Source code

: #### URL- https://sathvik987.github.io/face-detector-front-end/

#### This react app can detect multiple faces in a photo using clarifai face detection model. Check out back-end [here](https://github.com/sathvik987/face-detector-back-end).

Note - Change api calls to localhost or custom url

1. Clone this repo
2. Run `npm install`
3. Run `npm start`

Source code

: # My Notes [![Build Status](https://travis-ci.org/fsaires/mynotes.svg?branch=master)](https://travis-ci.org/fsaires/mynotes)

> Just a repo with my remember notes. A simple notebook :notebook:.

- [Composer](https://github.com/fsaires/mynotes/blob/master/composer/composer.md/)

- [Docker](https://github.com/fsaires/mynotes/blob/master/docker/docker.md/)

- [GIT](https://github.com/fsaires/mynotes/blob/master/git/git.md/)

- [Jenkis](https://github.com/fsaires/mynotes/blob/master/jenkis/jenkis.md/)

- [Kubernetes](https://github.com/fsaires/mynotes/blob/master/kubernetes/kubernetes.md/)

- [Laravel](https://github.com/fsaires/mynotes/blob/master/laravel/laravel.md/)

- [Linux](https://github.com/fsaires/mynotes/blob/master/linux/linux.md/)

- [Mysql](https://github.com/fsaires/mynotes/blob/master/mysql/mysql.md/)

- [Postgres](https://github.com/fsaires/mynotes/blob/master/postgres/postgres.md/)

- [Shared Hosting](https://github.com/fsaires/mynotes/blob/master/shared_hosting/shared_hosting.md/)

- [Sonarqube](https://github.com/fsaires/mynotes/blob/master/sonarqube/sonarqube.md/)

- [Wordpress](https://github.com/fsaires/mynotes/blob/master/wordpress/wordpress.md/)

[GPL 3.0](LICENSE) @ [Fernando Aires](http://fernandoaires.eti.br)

########

_Task directions_.
Every record above needs to be repeated word for word.

_Result_.
Source code

: #### URL- https://sathvik987.github.io/face-detector-front-end/

#### This react app can detect multiple faces in a photo using clarifai face detection model. Check out back-end [here](https://github.com/sathvik987/face-detector-back-end).

Note - Change api calls to localhost or custom url

1. Clone this repo
2. Run `npm install`
3. Run `npm start`

Source code

: # My Notes [![Build Status](https://travis-ci.org/fsaires/mynotes.svg?branch=master)](https://travis-ci.org/fsaires/mynotes)

> Just a repo with my remember notes. A simple notebook :notebook:.

- [Composer](https://github.com/fsaires/mynotes/blob/master/composer/composer.md/)

- [Docker](https://github.com/fsaires/mynotes/blob/master/docker/docker.md/)

- [GIT](https://github.com/fsaires/mynotes/blob/master/git/git.md/)

- [Jenkis](https://github.com/fsaires/mynotes/blob/master/jenkis/jenkis.md/)

- [Kubernetes](https://github.com/fsaires/mynotes/blob/master/kubernetes/kubernetes.md/)

- [Laravel](https://github.com/fsaires/mynotes/blob/master/laravel/laravel.md/)

- [Linux](https://github.com/fsaires/mynotes/blob/master/linux/linux.md/)

- [Mysql](https://github.com/fsaires/mynotes/blob/master/mysql/mysql.md/)

- [Postgres](https://github.com/fsaires/mynotes/blob/master/postgres/postgres.md/)

- [Shared Hosting](https://github.com/fsaires/mynotes/blob/master/shared_hosting/shared_hosting.md/)

- [Sonarqube](https://github.com/fsaires/mynotes/blob/master/sonarqube/sonarqube.md/)

- [Wordpress](https://github.com/fsaires/mynotes/blob/master/wordpress/wordpress.md/)

[GPL 3.0](LICENSE) @ [Fernando Aires](http://fernandoaires.eti.br)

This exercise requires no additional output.